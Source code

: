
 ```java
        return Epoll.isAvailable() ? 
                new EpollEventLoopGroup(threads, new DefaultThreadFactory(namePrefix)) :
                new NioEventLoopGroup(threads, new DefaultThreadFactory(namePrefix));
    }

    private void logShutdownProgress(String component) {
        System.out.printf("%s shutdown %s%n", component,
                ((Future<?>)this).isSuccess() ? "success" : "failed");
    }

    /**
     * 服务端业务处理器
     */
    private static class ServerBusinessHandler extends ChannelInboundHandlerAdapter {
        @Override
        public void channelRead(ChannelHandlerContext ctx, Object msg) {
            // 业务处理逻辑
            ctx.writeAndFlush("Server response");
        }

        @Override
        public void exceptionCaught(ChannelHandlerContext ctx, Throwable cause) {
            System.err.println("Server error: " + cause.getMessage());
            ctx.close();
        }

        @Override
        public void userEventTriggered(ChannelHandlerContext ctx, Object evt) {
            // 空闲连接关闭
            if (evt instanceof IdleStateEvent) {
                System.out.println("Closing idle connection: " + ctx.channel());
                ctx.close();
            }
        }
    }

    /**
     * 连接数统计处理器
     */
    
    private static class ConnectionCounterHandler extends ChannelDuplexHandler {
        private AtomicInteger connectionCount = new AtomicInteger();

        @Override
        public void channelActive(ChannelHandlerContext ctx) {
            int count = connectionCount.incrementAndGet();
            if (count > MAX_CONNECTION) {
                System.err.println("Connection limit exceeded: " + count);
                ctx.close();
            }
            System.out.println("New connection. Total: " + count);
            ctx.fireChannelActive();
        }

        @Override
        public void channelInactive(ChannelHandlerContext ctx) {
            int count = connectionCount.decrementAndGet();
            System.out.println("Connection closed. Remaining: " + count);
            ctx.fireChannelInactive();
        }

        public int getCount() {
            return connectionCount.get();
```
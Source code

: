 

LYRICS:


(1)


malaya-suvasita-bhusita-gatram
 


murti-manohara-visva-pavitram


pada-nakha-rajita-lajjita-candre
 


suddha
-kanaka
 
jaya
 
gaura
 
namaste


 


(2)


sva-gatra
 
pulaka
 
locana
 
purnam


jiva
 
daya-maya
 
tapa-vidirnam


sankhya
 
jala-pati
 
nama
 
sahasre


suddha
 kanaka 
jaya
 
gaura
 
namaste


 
• • • • •
EXERCISE DIRECTIONS -
Copy every line where the word "extends" is present in the entries above.

RESULT FOR THIS EXERCISE -
    private static class ServerBusinessHandler extends ChannelInboundHandlerAdapter {
    private static class ConnectionCounterHandler extends ChannelDuplexHandler {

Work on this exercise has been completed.